Case report

Chromosome r(10)(p15.3q26.12) in a newborn child: case report

Cecilia Gunnarsson¹ , Barbara Graffmann² and Jon Jonasson¹

¹  Division of Pathology and Clinical Genetics, Department of Clinical and Experimental Medicine, Linköping University, University Hospital, S-581 85 Linköping, Sweden

²  Division of Pediatrics, Department of Clinical and Experimental Medicine, Linköping University, University Hospital, S-581 85 Linköping, Sweden

author email corresponding author email

Molecular Cytogenetics 2009, 2:25doi:10.1186/1755-8166-2-25

Published:	7 December 2009

Abstract

Background

Ring chromosome 10 is a rare cytogenetic finding. Of the less than 10 reported cases we have found in the literature, none was characterized using high-resolution microarray analysis. Ring chromosomes are frequently unstable due to sister chromatid exchanges and mitotic failures. When mosaicism is present, the interpretation of genotype-phenotype correlations becomes extremely difficult.

Results

We report on a newborn girl with growth retardation, microcephaly, congenital heart defects, dysmorphic features and psychomotor retardation.

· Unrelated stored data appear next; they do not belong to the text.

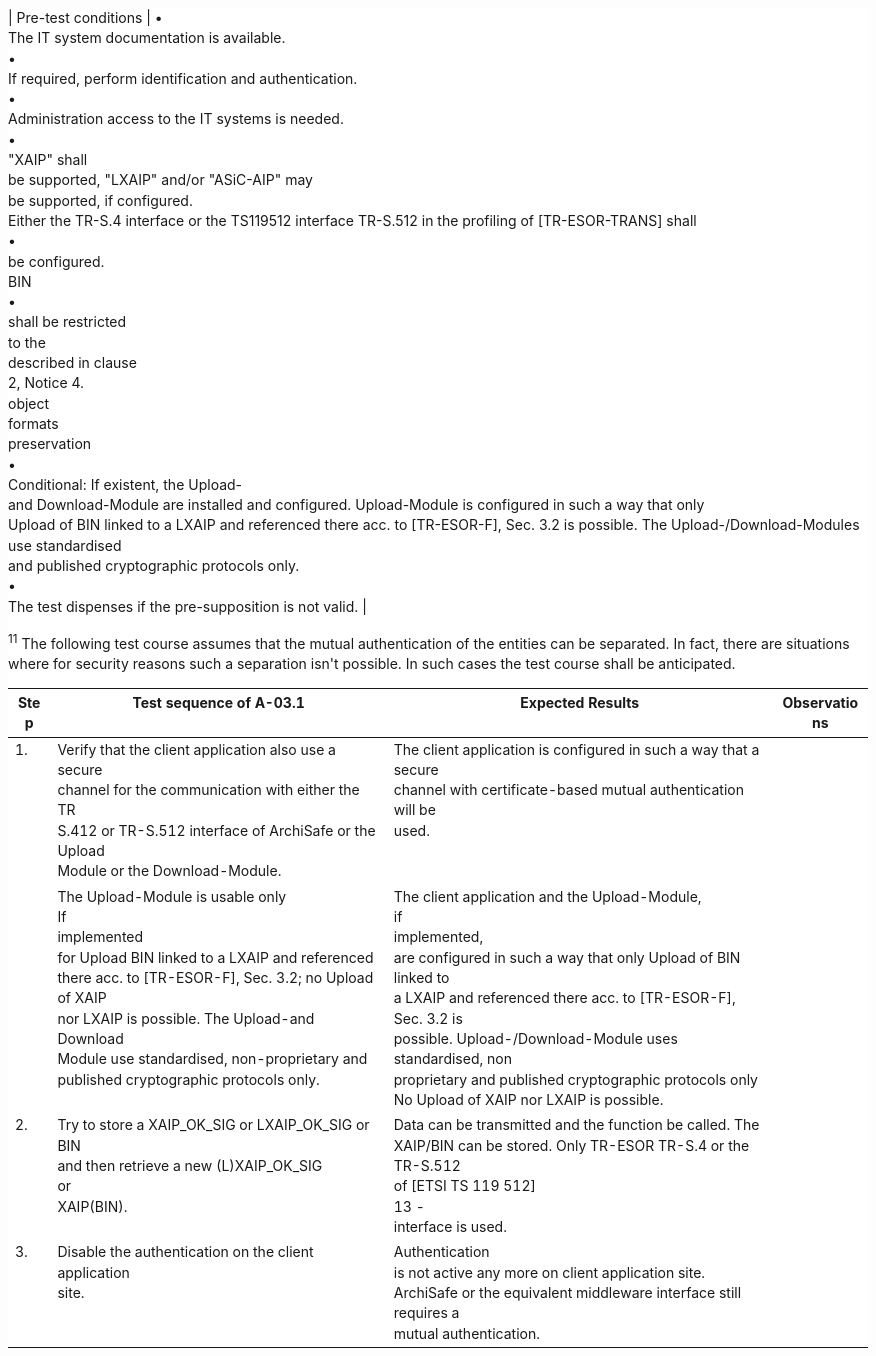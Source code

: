 | Pre-test conditions | •<br>The IT system documentation is available.<br>•<br>If required, perform identification and authentication.<br>•<br>Administration access to the IT systems is needed.<br>•<br>"XAIP" shall<br>be supported, "LXAIP" and/or "ASiC-AIP" may<br>be supported, if configured.<br>Either the TR-S.4 interface or the TS119512 interface TR-S.512 in the profiling of [TR-ESOR-TRANS] shall<br>•<br>be configured.<br>BIN<br>•<br>shall be restricted<br>to the<br>described in clause<br>2, Notice 4.<br>object<br>formats<br>preservation<br>•<br>Conditional: If existent, the Upload-<br>and Download-Module are installed and configured. Upload-Module is configured in such a way that only<br>Upload of BIN linked to a LXAIP and referenced there acc. to [TR-ESOR-F], Sec. 3.2 is possible. The Upload-/Download-Modules use standardised<br>and published cryptographic protocols only.<br>•<br>The test dispenses if the pre-supposition is not valid. |

 <sup>11</sup> The following test course assumes that the mutual authentication of the entities can be separated. In fact, there are situations where for security reasons such a separation isn't possible. In such cases the test course shall be anticipated.

<span id="page-35-2"></span><span id="page-35-1"></span><span id="page-35-0"></span>

| Step | Test sequence of A-03.1                                                                                                                                                                                                                                                                                         | Expected Results                                                                                                                                                                                                                                                                                                                                                         | Observations |
|------|-----------------------------------------------------------------------------------------------------------------------------------------------------------------------------------------------------------------------------------------------------------------------------------------------------------------|--------------------------------------------------------------------------------------------------------------------------------------------------------------------------------------------------------------------------------------------------------------------------------------------------------------------------------------------------------------------------|--------------|
| 1.   | Verify that the client application also use a secure<br>channel for the communication with either the TR<br>S.412 or TR-S.512 interface of ArchiSafe or the Upload<br>Module or the Download-Module.                                                                                                            | The client application is configured in such a way that a secure<br>channel with certificate-based mutual authentication will be<br>used.                                                                                                                                                                                                                                |              |
|      | The Upload-Module is usable only<br>If<br>implemented<br>for Upload BIN linked to a LXAIP and referenced<br>there acc. to [TR-ESOR-F], Sec. 3.2; no Upload of XAIP<br>nor LXAIP is possible. The Upload-and Download<br>Module use standardised, non-proprietary and<br>published cryptographic protocols only. | The client application and the Upload-Module,<br>if<br>implemented,<br>are configured in such a way that only Upload of BIN linked to<br>a LXAIP and referenced there acc. to [TR-ESOR-F], Sec. 3.2 is<br>possible. Upload-/Download-Module uses standardised, non<br>proprietary and published cryptographic protocols only<br>No Upload of XAIP nor LXAIP is possible. |              |
| 2.   | Try to store a XAIP_OK_SIG or LXAIP_OK_SIG or BIN<br>and then retrieve a new (L)XAIP_OK_SIG<br>or<br>XAIP(BIN).                                                                                                                                                                                                 | Data can be transmitted and the function be called. The<br>XAIP/BIN can be stored. Only TR-ESOR TR-S.4 or the TR-S.512<br>of [ETSI TS 119 512]<br>13 -<br>interface is used.                                                                                                                                                                                             |              |
| 3.   | Disable the authentication on the client application<br>site.                                                                                                                                                                                                                                                   | Authentication<br>is not active any more on client application site.<br>ArchiSafe or the equivalent middleware interface still requires a<br>mutual authentication.                                                                                                                                                                                                      |              |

Karyotyping revealed a non-mosaic apparently stable ring chromosome 10 replacing one of the normal homologues in all analyzed metaphases. High-resolution oligonucleotide microarray analysis showed a de novo approximately 12.5 Mb terminal deletion 10q26.12 -> qter and a corresponding 285 kb terminal deletion of 10pter -> p15.3.

Conclusion

This case demonstrates that an increased nuchal translucency thickness detected by early ultrasonography should preferably lead to not only QF-PCR for the diagnosis of Down syndrome but also karyotyping. In the future, microarray analysis, which needs further evaluation, might become the method of choice. The clinical phenotype of our patient was in agreement with that of patients with a terminal 10q deletion. For the purpose of genotype-phenotype analysis, there seems to be no need for a "ring syndrome" concept.